So, how explain Bush's success with the middle and lower middle class in the face of these realities? As I concluded after calling my Ohio relatives, the reelection of Bush is in large part the product of a deliberate 30-year strategy of conservative religious evangelicals to dominate American politics so as to enact their 'moral values' as government policy. For them, the act of voting for a loudly proclaimed "Christian" is a religious act reaffirming their own personal worth. The mass media, including even National Public Radio, which is now riddled with news reporters, editors, and commentators who are personally avowed 'Christians' as well, spend far more time and ink touting a candidate's "Christian" credentials than we may realize.
For fundamentalist Christians the act of voting for a "Christian" is self-affirmation of their own worth. NPR reporters several times this morning announced exit polling showed the top concern of Bush voters was "moral values" while that of Kerry voters was the Iraq war.
The signs of all this were there before Election Day, if only I had seen them:
It appears certain that evangelicals will be key to the 2004 election for Bush. The Gallup Poll showed that in 1994, 42 percent of Republicans and 38 percent of Democrats identified as "born-again or evangelical." In 2003, the gap was up to 10 points, with 49 percent identifying as Republicans and 39 percent as Democrats. And the recent survey "American Evangelicals" showed that nearly seven in 10 white evangelicals are either Republican or lean GOP, while just 23 percent would vote or lean toward the Democrats.”
As a proud member of the "reality based community," we at the Left Coaster and elsewhere have a lot of learning, rethinking, and "hard work" ahead of us. Not for the first time, our nation finds itself in the midst of a Revivalist era when Christian evangelicalism is making a grab for national political power. Those of us on the left who prize social justice have not yet developed a successful strategy for dealing with that reality.

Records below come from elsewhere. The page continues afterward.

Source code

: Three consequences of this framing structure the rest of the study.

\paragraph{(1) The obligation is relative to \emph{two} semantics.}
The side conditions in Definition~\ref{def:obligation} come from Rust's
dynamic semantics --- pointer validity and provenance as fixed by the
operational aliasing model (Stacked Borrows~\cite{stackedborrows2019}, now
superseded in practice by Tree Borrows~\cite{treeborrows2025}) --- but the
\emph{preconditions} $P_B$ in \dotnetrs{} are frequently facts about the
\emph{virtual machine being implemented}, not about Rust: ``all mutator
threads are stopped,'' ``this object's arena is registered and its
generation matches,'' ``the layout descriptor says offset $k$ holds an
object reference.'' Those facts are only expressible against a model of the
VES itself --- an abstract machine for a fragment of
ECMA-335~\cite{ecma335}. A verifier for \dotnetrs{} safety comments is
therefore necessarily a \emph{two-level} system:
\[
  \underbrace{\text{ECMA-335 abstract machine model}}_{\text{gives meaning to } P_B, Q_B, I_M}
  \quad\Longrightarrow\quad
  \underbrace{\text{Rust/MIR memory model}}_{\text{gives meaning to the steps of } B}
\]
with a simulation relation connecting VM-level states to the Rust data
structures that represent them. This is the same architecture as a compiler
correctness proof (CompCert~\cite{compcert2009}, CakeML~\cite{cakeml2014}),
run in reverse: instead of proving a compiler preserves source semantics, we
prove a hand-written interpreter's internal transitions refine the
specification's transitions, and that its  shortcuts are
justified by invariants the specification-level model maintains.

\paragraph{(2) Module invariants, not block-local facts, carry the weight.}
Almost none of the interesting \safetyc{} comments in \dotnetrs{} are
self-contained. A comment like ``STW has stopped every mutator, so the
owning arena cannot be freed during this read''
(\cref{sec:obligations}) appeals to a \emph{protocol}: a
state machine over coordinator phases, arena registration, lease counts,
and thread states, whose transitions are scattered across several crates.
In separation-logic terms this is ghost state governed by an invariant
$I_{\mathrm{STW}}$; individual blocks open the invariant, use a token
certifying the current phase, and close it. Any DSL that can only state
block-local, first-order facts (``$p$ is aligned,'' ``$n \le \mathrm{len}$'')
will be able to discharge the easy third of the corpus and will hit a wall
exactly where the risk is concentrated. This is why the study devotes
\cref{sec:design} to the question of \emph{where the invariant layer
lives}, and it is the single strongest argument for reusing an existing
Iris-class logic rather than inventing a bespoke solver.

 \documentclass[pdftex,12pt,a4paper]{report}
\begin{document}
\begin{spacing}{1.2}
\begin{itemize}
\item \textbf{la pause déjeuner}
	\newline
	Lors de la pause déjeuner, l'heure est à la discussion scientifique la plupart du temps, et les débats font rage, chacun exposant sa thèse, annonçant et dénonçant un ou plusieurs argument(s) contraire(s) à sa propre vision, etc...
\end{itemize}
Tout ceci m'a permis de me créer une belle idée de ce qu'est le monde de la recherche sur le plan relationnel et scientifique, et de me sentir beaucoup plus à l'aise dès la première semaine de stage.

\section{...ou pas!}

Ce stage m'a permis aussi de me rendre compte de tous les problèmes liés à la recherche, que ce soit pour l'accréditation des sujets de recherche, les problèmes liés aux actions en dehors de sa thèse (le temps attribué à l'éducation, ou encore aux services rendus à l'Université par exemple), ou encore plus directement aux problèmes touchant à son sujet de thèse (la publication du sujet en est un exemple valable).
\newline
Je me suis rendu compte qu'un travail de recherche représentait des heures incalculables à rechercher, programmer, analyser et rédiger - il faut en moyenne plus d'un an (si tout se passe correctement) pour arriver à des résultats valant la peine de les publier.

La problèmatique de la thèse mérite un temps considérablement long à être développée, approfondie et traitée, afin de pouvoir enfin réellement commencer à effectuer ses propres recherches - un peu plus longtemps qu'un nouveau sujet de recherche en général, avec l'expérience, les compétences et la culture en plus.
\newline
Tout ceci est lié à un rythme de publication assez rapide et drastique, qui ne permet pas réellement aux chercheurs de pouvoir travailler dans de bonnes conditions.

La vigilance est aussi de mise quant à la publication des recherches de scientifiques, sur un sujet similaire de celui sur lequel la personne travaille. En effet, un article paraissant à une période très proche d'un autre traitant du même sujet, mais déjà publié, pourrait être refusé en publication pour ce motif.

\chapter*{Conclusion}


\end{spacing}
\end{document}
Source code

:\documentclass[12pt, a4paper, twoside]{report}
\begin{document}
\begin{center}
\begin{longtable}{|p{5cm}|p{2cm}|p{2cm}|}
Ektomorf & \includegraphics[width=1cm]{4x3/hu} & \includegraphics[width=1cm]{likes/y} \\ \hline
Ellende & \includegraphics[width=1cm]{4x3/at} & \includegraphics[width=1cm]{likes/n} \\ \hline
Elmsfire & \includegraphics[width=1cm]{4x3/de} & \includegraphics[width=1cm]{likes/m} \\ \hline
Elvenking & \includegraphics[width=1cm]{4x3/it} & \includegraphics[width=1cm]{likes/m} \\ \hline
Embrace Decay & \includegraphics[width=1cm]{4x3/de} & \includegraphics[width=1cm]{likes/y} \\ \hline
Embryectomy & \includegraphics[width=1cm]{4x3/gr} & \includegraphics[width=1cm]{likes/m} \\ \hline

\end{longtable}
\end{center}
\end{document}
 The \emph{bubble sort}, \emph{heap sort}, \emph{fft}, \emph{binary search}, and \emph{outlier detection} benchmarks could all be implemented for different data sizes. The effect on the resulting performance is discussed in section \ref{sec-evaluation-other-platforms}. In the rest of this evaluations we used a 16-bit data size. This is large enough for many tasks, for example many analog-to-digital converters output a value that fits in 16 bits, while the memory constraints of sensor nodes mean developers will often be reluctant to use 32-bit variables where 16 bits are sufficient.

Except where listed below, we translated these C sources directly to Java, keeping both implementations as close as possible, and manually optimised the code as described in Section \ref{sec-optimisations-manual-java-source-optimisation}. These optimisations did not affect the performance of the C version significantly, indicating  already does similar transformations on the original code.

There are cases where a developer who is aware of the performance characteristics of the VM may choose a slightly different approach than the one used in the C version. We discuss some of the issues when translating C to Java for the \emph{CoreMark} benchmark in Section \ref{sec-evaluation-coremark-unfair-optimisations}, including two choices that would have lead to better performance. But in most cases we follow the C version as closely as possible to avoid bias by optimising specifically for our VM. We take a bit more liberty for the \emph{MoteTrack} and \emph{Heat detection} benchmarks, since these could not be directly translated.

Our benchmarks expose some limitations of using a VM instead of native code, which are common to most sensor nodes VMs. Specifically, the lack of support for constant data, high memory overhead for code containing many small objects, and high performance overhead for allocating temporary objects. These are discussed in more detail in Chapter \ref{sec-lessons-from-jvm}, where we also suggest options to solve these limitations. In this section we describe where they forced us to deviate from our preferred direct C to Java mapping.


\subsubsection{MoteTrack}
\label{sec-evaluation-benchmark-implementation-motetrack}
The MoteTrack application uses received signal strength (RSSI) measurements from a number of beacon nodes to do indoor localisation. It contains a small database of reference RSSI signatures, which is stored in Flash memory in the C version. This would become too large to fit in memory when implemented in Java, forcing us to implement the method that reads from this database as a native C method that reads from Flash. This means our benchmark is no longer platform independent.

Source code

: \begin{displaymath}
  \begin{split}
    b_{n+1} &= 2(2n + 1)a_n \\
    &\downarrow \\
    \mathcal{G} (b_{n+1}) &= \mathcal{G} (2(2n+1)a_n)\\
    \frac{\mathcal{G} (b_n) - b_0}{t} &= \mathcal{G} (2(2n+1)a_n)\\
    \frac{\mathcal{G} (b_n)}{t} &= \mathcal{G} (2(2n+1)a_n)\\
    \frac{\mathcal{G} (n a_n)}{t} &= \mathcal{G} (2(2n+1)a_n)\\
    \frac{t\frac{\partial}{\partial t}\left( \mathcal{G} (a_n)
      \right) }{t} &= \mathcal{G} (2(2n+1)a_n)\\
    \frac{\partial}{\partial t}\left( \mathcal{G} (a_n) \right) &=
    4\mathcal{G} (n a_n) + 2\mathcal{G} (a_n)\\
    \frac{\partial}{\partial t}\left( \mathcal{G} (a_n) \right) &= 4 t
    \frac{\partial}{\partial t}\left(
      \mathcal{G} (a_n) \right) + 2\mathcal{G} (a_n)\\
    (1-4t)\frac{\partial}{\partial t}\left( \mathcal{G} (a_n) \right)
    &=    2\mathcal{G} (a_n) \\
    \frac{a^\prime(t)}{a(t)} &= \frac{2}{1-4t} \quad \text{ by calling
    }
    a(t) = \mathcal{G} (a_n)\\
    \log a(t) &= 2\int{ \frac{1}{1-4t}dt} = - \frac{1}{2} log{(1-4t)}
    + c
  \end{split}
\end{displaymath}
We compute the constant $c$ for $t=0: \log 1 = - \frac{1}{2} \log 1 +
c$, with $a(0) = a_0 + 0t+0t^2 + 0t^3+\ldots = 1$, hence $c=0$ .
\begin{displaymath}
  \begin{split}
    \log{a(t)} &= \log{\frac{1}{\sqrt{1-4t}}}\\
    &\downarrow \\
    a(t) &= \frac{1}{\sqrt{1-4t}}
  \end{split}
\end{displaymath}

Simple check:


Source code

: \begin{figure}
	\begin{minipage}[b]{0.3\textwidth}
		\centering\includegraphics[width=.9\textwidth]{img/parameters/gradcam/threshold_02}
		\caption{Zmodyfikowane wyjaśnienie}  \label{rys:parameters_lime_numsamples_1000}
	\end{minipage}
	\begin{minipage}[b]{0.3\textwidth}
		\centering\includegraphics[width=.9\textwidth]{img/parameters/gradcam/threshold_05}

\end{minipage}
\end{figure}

One entertaining but nonetheless important book addressing this challenge, as I have mentioned before, is Thomas Frank's What's The Matter With Kansas? where he puzzles over the same phenomenon I stumbled over in my Ohio telephone conversation: Lower middle class evangelicals will happily vote against their own interests as well as that of the nation as long as they believe they are performing a religious act.
Another, weightier body of work that makes a similar point is that of the late radical leftist historian Christopher Lasch. In the waning years of the Reagan administration he wrote:
Unable to explain the persistence of religion, pro-family attitudes, and an ethic of personal accountability except as an expression of false consciousness -- as the product of brainwashing or of an irrational attachment to “simple and easy answers” after “two decades of social upheaval” -- the Left finds itself without a following. Since it refuses to take popular attitudes seriously, to “pander” to “the existing popular consciousness,” in Lillian Rubin’s curious and revealing phrase, it can hope to reform society only in the face of popular opposition or indifference.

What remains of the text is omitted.